The importance of biomarker research in PD resides in the need for early detection and accurate diagnosis with implications for future treatment strategies. The implications of this body of research are manifold: On the one hand, PD detection is fraught with high rates of misdiagnosis in the clinical practice; 25% of the patients diagnosed with idiopathic PD during their lifetime, are discovered post-mortem to have various parkinsonian syndrome (e.g., vascular modifications, atypical parkinsonism, corticobasal degeneration, progressive supranuclear palsy or multiple system atrophy), especially when only the initial diagnosis is taken into consideration (10-12). Furthermore, the numerous pathological processes involved in PD require specific therapeutic strategies for each subtype, beyond dopamine replacement therapy, that address only the clinical motor symptoms without affecting disease progression (13). In addition to this, given the rise of degenerative illnesses in the elderly population, effective screening tools that identify individuals at risk, monitor their progression, and ultimately influence the type of treatment requested for optimal outcomes are required (14).

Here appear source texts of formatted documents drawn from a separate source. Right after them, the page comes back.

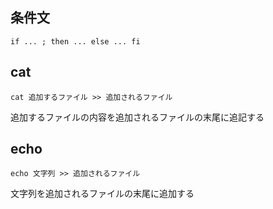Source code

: ## 条件文
```shell
if ... ; then ... else ... fi
```

## cat
```shell
cat 追加するファイル >> 追加されるファイル
```
追加するファイルの内容を追加されるファイルの末尾に追記する

## echo
```shell
echo 文字列 >> 追加されるファイル
```
文字列を追加されるファイルの末尾に追加する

There is an urgent need to discover improved clinical biomarkers with high sensitivity, specificity, and reliability. In recent years, numerous contributions in the field of PD biomarker discovery have been witnessed.
2. Methods
Databases such as PubMed, Google Academic and Science Direct were searched for publications in English on metabolomic studies on PD. In order to obtain a broad view on the subject, scientific publications from 2000 to 2021 containing the terms ‘Parkinson's disease’, ‘biomarker’, ‘metabolomic’ and ‘psychiatric symptoms’ were included. Cumulatively, a total of 791 articles on all three platforms were found. Articles that were not related to the research subject, repeated articles, and articles that access to could not be gained, were excluded. Articles that conceptualized or defined metabolomic terminology and analyzed theoretical causes as well as its effects, were included in the present review. Moreover, articles focusing on psychometric measurements and methodology, exploring metabolic biomarkers in PD having different non-motor symptoms and within specific population groups (e.g., with or without cognitive decline; with or without treatment) and assessing the effect of various metabolic by-products on clinical manifestations and treatment efficacy, presenting biomarker measuring tests and methodology were also included. In order to gain a broad and comprehensive understanding of the scientific literature, notable studies from the reference section on the topics of interest were also included. After the inclusion and exclusion criteria were applied, 97 articles remained.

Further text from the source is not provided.